Dr. Joe Arangio, Jr. was coaxed out of retirement to serve as interim head at Milton High School. He knows the community and the school well, having served as principal from 1997-2002. He has plans to put his stamp on the school once again, and to overs

Dr. Joe Arangio, Jr. is a lucky man. He found his calling – education - and he found it early. And his passion for teaching and school administration has lasted almost 50 years.    

Fortunately for Milton, a number of those years have been spent at . Some of you may remember him when he was the principal of the high school, from 1997-2002. Recently Arangio has accepted a position as the interim principal at the high school for the 2011-12 school year. 

When asked how it feels to return to a full-time position after retiring,  Arangio says: “It feels great; it’s been nine years and it’s like those nine years never happened.”

About 25 percent of the staff worked with Arangio during his earlier tenure at the school.
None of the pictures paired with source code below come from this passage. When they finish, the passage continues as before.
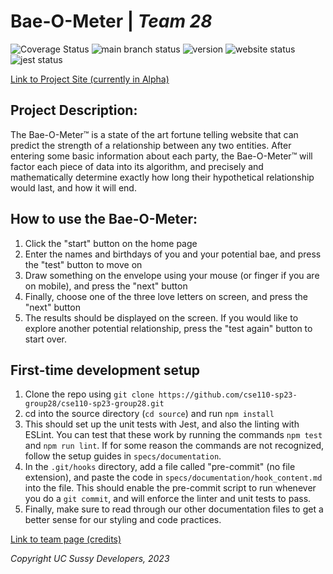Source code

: # Bae-O-Meter | _Team 28_
![Coverage Status](https://coveralls.io/repos/github/cse110-sp23-group28/cse110-sp23-group28/badge.svg?branch=main)
![main branch status](https://img.shields.io/github/checks-status/cse110-sp23-group28/cse110-sp23-group28/main)
![version](https://img.shields.io/github/v/release/cse110-sp23-group28/cse110-sp23-group28?include_prereleases)
![website status](https://img.shields.io/website?url=https%3A%2F%2Fcse110-sp23-group28.github.io%2Fcse110-sp23-group28%2Fsource%2F)
![jest status](https://img.shields.io/github/actions/workflow/status/cse110-sp23-group28/cse110-sp23-group28/jest.yml)

[Link to Project Site (currently in Alpha)](https://cse110-sp23-group28.github.io/cse110-sp23-group28/source/)

## Project Description:
The Bae-O-Meter™ is a state of the art fortune telling website that can predict the strength of a relationship between any two entities. After entering some basic information about each party, the Bae-O-Meter™ will factor each piece of data into its algorithm, and precisely and mathematically determine exactly how long their hypothetical relationship would last, and how it will end.

## How to use the Bae-O-Meter:
1. Click the "start" button on the home page
2. Enter the names and birthdays of you and your potential bae, and press the "test" button to move on
3. Draw something on the envelope using your mouse (or finger if you are on mobile), and press the "next" button
4. Finally, choose one of the three love letters on screen, and press the "next" button
5. The results should be displayed on the screen. If you would like to explore another potential relationship, press the "test again" button to start over.

## First-time development setup
1. Clone the repo using `git clone https://github.com/cse110-sp23-group28/cse110-sp23-group28.git`
2. cd into the source directory (`cd source`) and run `npm install`
3. This should set up the unit tests with Jest, and also the linting with ESLint. You can test that these work by running the commands `npm test` and `npm run lint`. If for some reason the commands are not recognized, follow the setup guides in `specs/documentation`.
4. In the `.git/hooks` directory, add a file called "pre-commit" (no file extension), and paste the code in `specs/documentation/hook_content.md` into the file. This should enable the pre-commit script to run whenever you do a `git commit`, and will enforce the linter and unit tests to pass.
5. Finally, make sure to read through our other documentation files to get a better sense for our styling and code practices.

[Link to team page (credits)](https://github.com/cse110-sp23-group28/cse110-sp23-group28/blob/main/admin/team.md)

_Copyright UC Sussy Developers, 2023_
And at least one person, who is a teacher now at the high school, was a Milton High student when Arangio was principal.

“I’ve had other invitations to go to other places after ‘retiring’ five years ago, but I never before wanted to take time away from smelling the roses. The only time that I’d give up my retirement is now, to help the school and the community of Milton. It was tough to say ‘no,’” says Arangio.

You would never guess by his ambitious agenda that Arangio is back at the helm of the high school for only one year as interim principal.  
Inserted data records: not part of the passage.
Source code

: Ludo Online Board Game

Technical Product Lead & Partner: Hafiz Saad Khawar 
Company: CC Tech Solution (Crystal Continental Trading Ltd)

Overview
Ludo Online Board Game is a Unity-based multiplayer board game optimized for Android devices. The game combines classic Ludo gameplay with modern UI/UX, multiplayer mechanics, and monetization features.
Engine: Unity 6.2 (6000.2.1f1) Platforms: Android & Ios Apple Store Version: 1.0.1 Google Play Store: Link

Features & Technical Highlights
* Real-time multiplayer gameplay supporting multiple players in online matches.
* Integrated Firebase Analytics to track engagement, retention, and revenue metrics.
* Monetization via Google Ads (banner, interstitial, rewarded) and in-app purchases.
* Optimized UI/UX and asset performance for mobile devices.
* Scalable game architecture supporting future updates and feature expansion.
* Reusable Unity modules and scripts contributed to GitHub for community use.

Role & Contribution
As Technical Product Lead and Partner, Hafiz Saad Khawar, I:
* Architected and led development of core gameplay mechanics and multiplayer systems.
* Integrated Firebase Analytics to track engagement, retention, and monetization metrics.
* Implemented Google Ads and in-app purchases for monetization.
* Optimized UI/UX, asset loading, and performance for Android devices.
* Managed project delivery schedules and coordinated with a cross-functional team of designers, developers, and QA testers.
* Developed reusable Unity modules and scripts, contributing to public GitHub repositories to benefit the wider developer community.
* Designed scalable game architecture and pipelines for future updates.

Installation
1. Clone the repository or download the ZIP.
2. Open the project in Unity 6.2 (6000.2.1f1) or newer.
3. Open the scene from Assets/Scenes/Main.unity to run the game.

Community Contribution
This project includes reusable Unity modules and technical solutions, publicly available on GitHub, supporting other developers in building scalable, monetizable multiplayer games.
“I hope that I can make a difference. I hope to nudge the school in every avenue that I can, and to make the school a better place to work and a better place to learn,” says Arangio. “My goal is to make every student feel comfortable during the school day and outside of school.  If students feel isolated or disengaged, we need to find out why and get someone to help them.”  

Arangio describes himself as a “strict no-nonsense principal.” He uses words like planned, orderly, structured, clean and business-like when describing an ideal learning environment. He believes in enforcing policies that support a safer school and in utilizing every minute of instructional time for learning.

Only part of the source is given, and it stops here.